JESSICA GLAUSE //

JESSICA GLAUSE

Jessica Glause wurde 1980 in Niedersachsen geboren. Sie studierte Kulturwissenschaften und ästhetische Praxis an der Universität Hildesheim. Seit 2010 arbeitet sie als Regisseurin. Sie hat sich sowohl mit Inszenierungen dramatischer und literarischer Texte zeitgenössischer Autor*innen (u.a. Berg, Fassbinder, Jelinek, Köck, Lepper, Schmalz, Wenzel) einen Namen gemacht als auch mit dokumentarisch basierten Stückentwicklungen.

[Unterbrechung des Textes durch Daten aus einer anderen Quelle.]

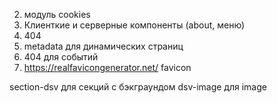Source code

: 2. модуль cookies
3. Клиенткие и серверные компоненты (about, меню)
4. 404
5. metadata для динамических страниц
6. 404 для событий
7. https://realfavicongenerator.net/ favicon




section-dsv для секций с бэкграундом
dsv-image для image
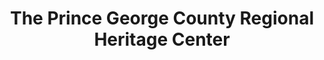 ---
layout: repo
title: "The Prince George County Regional Heritage Center"
id: 16269
permalink: repos/16269/
---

Als Regisseurin versucht sie mit den Mitteln des Theater gesellschaftspolitische Themen erzähl- und erfahrbar zu machen. 

Inszenierungen entstanden unter anderem am Deutschen Theater Berlin, an der Bayrischen Staatsoper, am Volkstheater München, an den Münchner Kammerspielen und am Volkstheater Wien. 

Ihre dokumentarische Stückentwicklung DEAR MOLDOVA, CAN WE KISS JUST A LITTLE BIT?, produziert in der Republik Moldau wurde zu mehreren Festivals eingeladen, wie dem Festival Radikal Jung, Politik im Freien Theater und mit dem Publikumspreis des Deutsch-europäischen Bürgerbühnenfestivals am Staatsschauspiel Dresden 2014 ausgezeichnet. 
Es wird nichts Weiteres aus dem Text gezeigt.